DATA SECTION section start

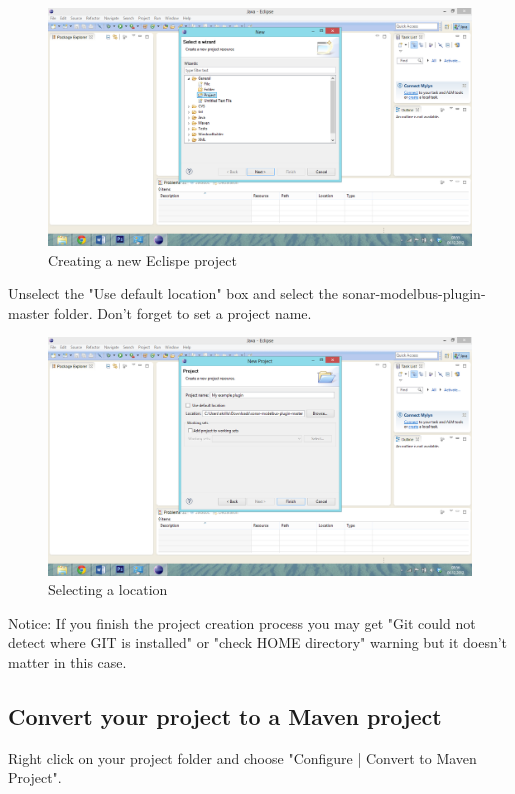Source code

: \begin{figure}
	\centering
		\includegraphics[width=\textwidth]{neweclipseproject}
	\caption{Creating a new Eclispe project}
	\label{fig:neweclipseproject}
\end{figure}

Unselect the "Use default location" box and select the sonar-modelbus-plugin-master folder. Don't forget to set a project name.
 
\begin{figure}
	\centering
		\includegraphics[width=\textwidth]{selectlocation}
	\caption{Selecting a location}
	\label{fig:selectlocation}
\end{figure}

Notice: If you finish the project creation process you may get
"Git could not detect where GIT is installed" or "check HOME directory" warning but it doesn't matter in this case.



\subsection{Convert your project to a Maven project}
Right click on your project folder and choose "Configure | Convert to Maven Project".
 
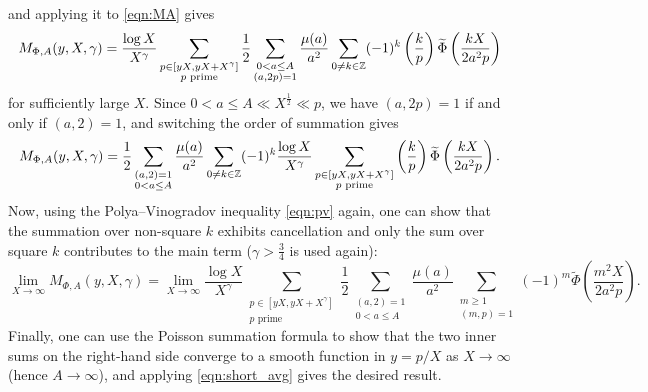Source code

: and applying it to \eqref{eqn:MA} gives
\[
M_{\Phi, A}(y, X, \gamma) = \frac{\log X}{X^\gamma} \sum_{\substack{p \in [yX, yX + X^\gamma] \\ p \text{ prime}}} \frac{1}{2} \sum_{\substack{0 < a \le A \\ (a, 2p) = 1}} \frac{\mu(a)}{a^2} \sum_{0 \ne k \in \mathbb{Z}} (-1)^k \left(\frac{k}{p}\right) \widetilde{\Phi} \left(\frac{k X}{2 a^2 p}\right)
\]
for sufficiently large $X$.
Since $0 < a \le A \ll X^{\frac{1}{2}} \ll p$, we have $(a, 2p) = 1$ if and only if $(a, 2) = 1$, and switching the order of summation gives
\[
M_{\Phi, A}(y, X, \gamma) = \frac{1}{2} \sum_{\substack{(a,2) = 1 \\ 0 < a \le A}} \frac{\mu(a)}{a^2} \sum_{0 \ne k \in \mathbb{Z}} (-1)^k \frac{\log X}{X^\gamma} \sum_{\substack{p \in [yX, yX + X^\gamma] \\ p \text{ prime}}} \left(\frac{k}{p}\right) \widetilde{\Phi} \left(\frac{k X}{2 a^2 p}\right).
\]
Now, using the Polya--Vinogradov inequality \eqref{eqn:pv} again, one can show that the summation over non-square $k$ exhibits cancellation and only the sum over square $k$ contributes to the main term ($\gamma > \frac{3}{4}$ is used again):
\[
\lim_{X \to \infty} M_{\Phi, A}(y, X, \gamma) = \lim_{X \to \infty} \frac{\log X}{X^\gamma} \sum_{\substack{p \in [yX, yX + X^\gamma] \\ p \text{ prime}}} \frac{1}{2} \sum_{\substack{(a,2) = 1 \\ 0 < a \le A}} \frac{\mu(a)}{a^2} \sum_{\substack{m \ge 1 \\ (m, p) = 1}} (-1)^m \widetilde{\Phi} \left(\frac{m^2 X}{2 a^2 p}\right).
\]
Finally, one can use the Poisson summation formula to show that the two inner sums on the right-hand side converge to a smooth function in $y = p / X$ as $X \to \infty$ (hence $A \to \infty$), and applying \eqref{eqn:short_avg} gives the desired result.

DATA SECTION section end

** EXERCISE GOAL **
Copy out every entry exactly as written, but not the pictures.

** SOLUTION FOR THIS EXERCISE **
Source code

: \begin{figure}
	\centering
		\includegraphics[width=\textwidth]{neweclipseproject}
	\caption{Creating a new Eclispe project}
	\label{fig:neweclipseproject}
\end{figure}

Unselect the "Use default location" box and select the sonar-modelbus-plugin-master folder. Don't forget to set a project name.
 
\begin{figure}
	\centering
		\includegraphics[width=\textwidth]{selectlocation}
	\caption{Selecting a location}
	\label{fig:selectlocation}
\end{figure}

Notice: If you finish the project creation process you may get
"Git could not detect where GIT is installed" or "check HOME directory" warning but it doesn't matter in this case.



\subsection{Convert your project to a Maven project}
Right click on your project folder and choose "Configure | Convert to Maven Project".
 
Source code

: and applying it to \eqref{eqn:MA} gives
\[
M_{\Phi, A}(y, X, \gamma) = \frac{\log X}{X^\gamma} \sum_{\substack{p \in [yX, yX + X^\gamma] \\ p \text{ prime}}} \frac{1}{2} \sum_{\substack{0 < a \le A \\ (a, 2p) = 1}} \frac{\mu(a)}{a^2} \sum_{0 \ne k \in \mathbb{Z}} (-1)^k \left(\frac{k}{p}\right) \widetilde{\Phi} \left(\frac{k X}{2 a^2 p}\right)
\]
for sufficiently large $X$.
Since $0 < a \le A \ll X^{\frac{1}{2}} \ll p$, we have $(a, 2p) = 1$ if and only if $(a, 2) = 1$, and switching the order of summation gives
\[
M_{\Phi, A}(y, X, \gamma) = \frac{1}{2} \sum_{\substack{(a,2) = 1 \\ 0 < a \le A}} \frac{\mu(a)}{a^2} \sum_{0 \ne k \in \mathbb{Z}} (-1)^k \frac{\log X}{X^\gamma} \sum_{\substack{p \in [yX, yX + X^\gamma] \\ p \text{ prime}}} \left(\frac{k}{p}\right) \widetilde{\Phi} \left(\frac{k X}{2 a^2 p}\right).
\]
Now, using the Polya--Vinogradov inequality \eqref{eqn:pv} again, one can show that the summation over non-square $k$ exhibits cancellation and only the sum over square $k$ contributes to the main term ($\gamma > \frac{3}{4}$ is used again):
\[
\lim_{X \to \infty} M_{\Phi, A}(y, X, \gamma) = \lim_{X \to \infty} \frac{\log X}{X^\gamma} \sum_{\substack{p \in [yX, yX + X^\gamma] \\ p \text{ prime}}} \frac{1}{2} \sum_{\substack{(a,2) = 1 \\ 0 < a \le A}} \frac{\mu(a)}{a^2} \sum_{\substack{m \ge 1 \\ (m, p) = 1}} (-1)^m \widetilde{\Phi} \left(\frac{m^2 X}{2 a^2 p}\right).
\]
Finally, one can use the Poisson summation formula to show that the two inner sums on the right-hand side converge to a smooth function in $y = p / X$ as $X \to \infty$ (hence $A \to \infty$), and applying \eqref{eqn:short_avg} gives the desired result.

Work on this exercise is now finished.